So, if the husband is alive and dower remains unpaid, she may recover it by
maintaining suit against him. If the husband dies, she is entitled to recover it from the
legal heirs of the husband but the legal heirs are not personally liable. Their liability is
to extent to which they get the property of the deceased.
Example If the unpaid dower is Rs.6000/- and a legal heir's share in the property is
1/6 then he is liable to pay only Rs. 1000/- to the widow.
 Widow's Right of Retention to the Husband's Property: After the death of the husband
the most effective method of recovering the dower is the exercise of right of retention
the husband property till her dower debt is paid. No greater than that of any other
unsecured creditor. If she lawfully obtains possession of the whole or part of his
estate, she is entitled to retain that possession as against others heirs and as against
other creditors of her husband.
This right of retention does not give her any title to the property i.e. she cannot
alienate the property in any manner (either by sale or by gift). This right is for a
special purpose, to get her unpaid dower speedy. If she is not in possession or has lost
possession, she cannot claim to obtain it
.
Some special features of this Right are–
o No Right during Marriage: This Right is available only on the dissolution of
the marriage either by after the death of her husband or by divorce, but not
before.
o Actual Possession: This Right means the right to continue in the possession.
To get this right, the property must be in the possession of the husband at the
time of the termination of the property and continued to be on. If she has no
actual possession at that time, she cannot afterwards acquire possession in lieu
of this right. This Right can be acquired by her during the subsistence of
marriage. It is not a Right to obtain possession. The wife should have obtained
possession lawfully and without force or fraud.
o Only Possessory Right: This Right is simply a possessory right and does not
give any title or right of ownership to the widow. Her Right is to retain
possession against the legal heirs of the husband and ownership vests in the
husband's legal heirs including her.
o Property is Non-transferable: The property in possession of the widow in lieu
of unpaid dower cannot be transferred by her. Not being the owner she has no
right to transfer the property (either by sale or gift).
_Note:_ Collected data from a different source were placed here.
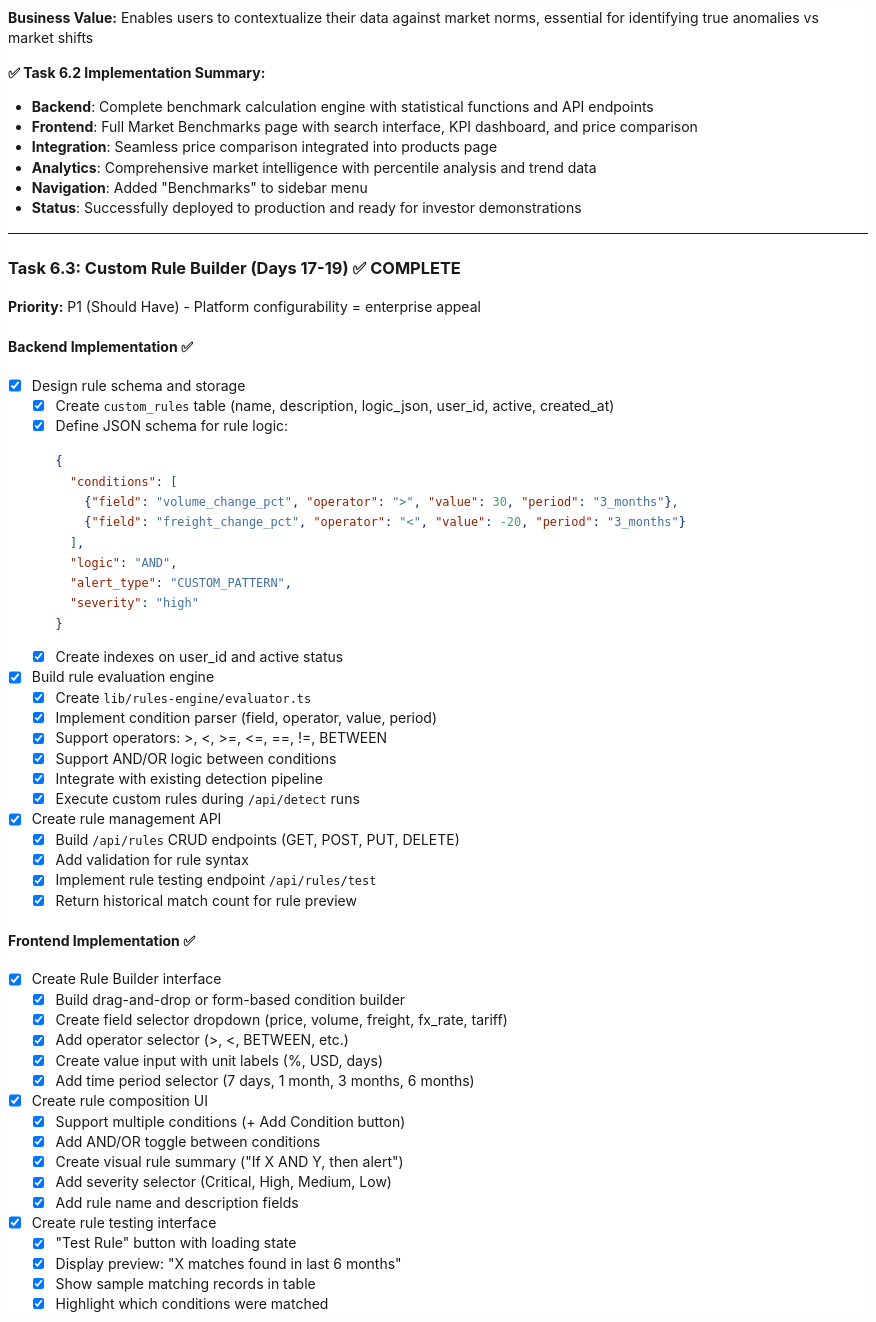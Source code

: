 **Business Value:** Enables users to contextualize their data against market norms, essential for identifying true anomalies vs market shifts

**✅ Task 6.2 Implementation Summary:**
- **Backend**: Complete benchmark calculation engine with statistical functions and API endpoints
- **Frontend**: Full Market Benchmarks page with search interface, KPI dashboard, and price comparison
- **Integration**: Seamless price comparison integrated into products page
- **Analytics**: Comprehensive market intelligence with percentile analysis and trend data
- **Navigation**: Added "Benchmarks" to sidebar menu
- **Status**: Successfully deployed to production and ready for investor demonstrations

---

### Task 6.3: Custom Rule Builder (Days 17-19) ✅ COMPLETE
**Priority:** P1 (Should Have) - Platform configurability = enterprise appeal

#### Backend Implementation ✅
- [x] Design rule schema and storage
  - [x] Create `custom_rules` table (name, description, logic_json, user_id, active, created_at)
  - [x] Define JSON schema for rule logic:
    ```json
    {
      "conditions": [
        {"field": "volume_change_pct", "operator": ">", "value": 30, "period": "3_months"},
        {"field": "freight_change_pct", "operator": "<", "value": -20, "period": "3_months"}
      ],
      "logic": "AND",
      "alert_type": "CUSTOM_PATTERN",
      "severity": "high"
    }
    ```
  - [x] Create indexes on user_id and active status
- [x] Build rule evaluation engine
  - [x] Create `lib/rules-engine/evaluator.ts`
  - [x] Implement condition parser (field, operator, value, period)
  - [x] Support operators: >, <, >=, <=, ==, !=, BETWEEN
  - [x] Support AND/OR logic between conditions
  - [x] Integrate with existing detection pipeline
  - [x] Execute custom rules during `/api/detect` runs
- [x] Create rule management API
  - [x] Build `/api/rules` CRUD endpoints (GET, POST, PUT, DELETE)
  - [x] Add validation for rule syntax
  - [x] Implement rule testing endpoint `/api/rules/test`
  - [x] Return historical match count for rule preview

#### Frontend Implementation ✅
- [x] Create Rule Builder interface
  - [x] Build drag-and-drop or form-based condition builder
  - [x] Create field selector dropdown (price, volume, freight, fx_rate, tariff)
  - [x] Add operator selector (>, <, BETWEEN, etc.)
  - [x] Create value input with unit labels (%, USD, days)
  - [x] Add time period selector (7 days, 1 month, 3 months, 6 months)
- [x] Create rule composition UI
  - [x] Support multiple conditions (+ Add Condition button)
  - [x] Add AND/OR toggle between conditions
  - [x] Create visual rule summary ("If X AND Y, then alert")
  - [x] Add severity selector (Critical, High, Medium, Low)
  - [x] Add rule name and description fields
- [x] Create rule testing interface
  - [x] "Test Rule" button with loading state
  - [x] Display preview: "X matches found in last 6 months"
  - [x] Show sample matching records in table
  - [x] Highlight which conditions were matched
Any such transfer will be
void and the transferee will not get any title or interest in the property.
Maina Bibi v Chaudhri Vakil Ahmand;
 Muinuddin and Maina Bibi were lawfully married husband and wife.
After the death of Muinuddin in 1890, Maina Bibi retained certain
immovable properties of her deceased husband in lieu of her unpaid
dower. No payment of her dower was made by the legal heirs of the
husband including Vakil Ahmad and she continued in her possession.
 In 1907, Maina Bibi made a gift of those properties to others and also
gave possession to the donees. After this Vakil Ahmad and others heirs
filed the suit for getting possession over the properties on the ground
that the gift was void because during retention widow had no right to
transfer the properties.
 It was held by Privy Council that a widow who is in possession of her
husband's estate in lieu of unpaid dower is not owner of the properties.
The only right is to continue to hold the possession till the dower is not
paid by the heirs.
 The Court further observed that failure of the payment of dower by the
heirs would not make her an absolute owner of the immovable
property of which she had been in possession. Any kind of transfer of
the retained property, whether it is sale, gift or exchange etc is void
and cannot take effect.
o Widow in Possession Liable to Account: A widow who is in possession of her
husband's estate is liable and bound to give account to the other heirs of her
husband for the rents and profits received by her out of the state, on the other
hand she is legally entitled to charge interest on the dower due to her and to set
it off against the net profits.
o Transferability of the Right of Retention: It is an exclusive Right, available to
a widow only because her dower remains unpaid. According to Patna High
Court this Right is not transferable and the Allahabad, Mysore and Andhra
Pradesh High Courts held that, it can be transferred. This Supreme Court took
a view by Patna High Court i.e. the right of retention is not transferable.
o Heritability of the Right of Retention: This Right can be inherited by the legal
heirs of the widow provided her own retention was lawful and she died during
such retention.
Absence of Prohibitions

- In a valid marriage, there must not exist any of the prohibitions laid down under
Muslim personal law. Prohibitions in the marriage are impediments or restrictions
upon the right of a person to contract a marriage. Since marriage is also a social
institution in Islam, the Muslim law requires that contract of marriage must not be
against the interests of the society.
- Law therefore, prohibits the marriage between certain persons or being contracted
under certain circumstances. Prohibitions in Muslim-marriage are of two kinds: the
absolute prohibitions and the relative prohibitions.
- Absolute Prohibitions: Absolute prohibitions in the marriage are mandatory in nature.
A marriage contracted in violation of any of the absolute prohibitions is null and void
under all the schools of Muslim law. For a valid marriage, therefore, there must be
absence of prohibited relationship between the parties. There is an absolute
prohibition for a Muslim to marry a person who is within his or her ‘prohibited
relationship’. Two persons are said to be within ‘prohibited relationship’ if they are
related to each other by consanguinity, affinity, or fosterage. The prohibitions on the
ground of consanguinity, affinity and fosterage are of absolute nature and a marriage
in violation of these rules is void ab initio under all the schools of Muslim law.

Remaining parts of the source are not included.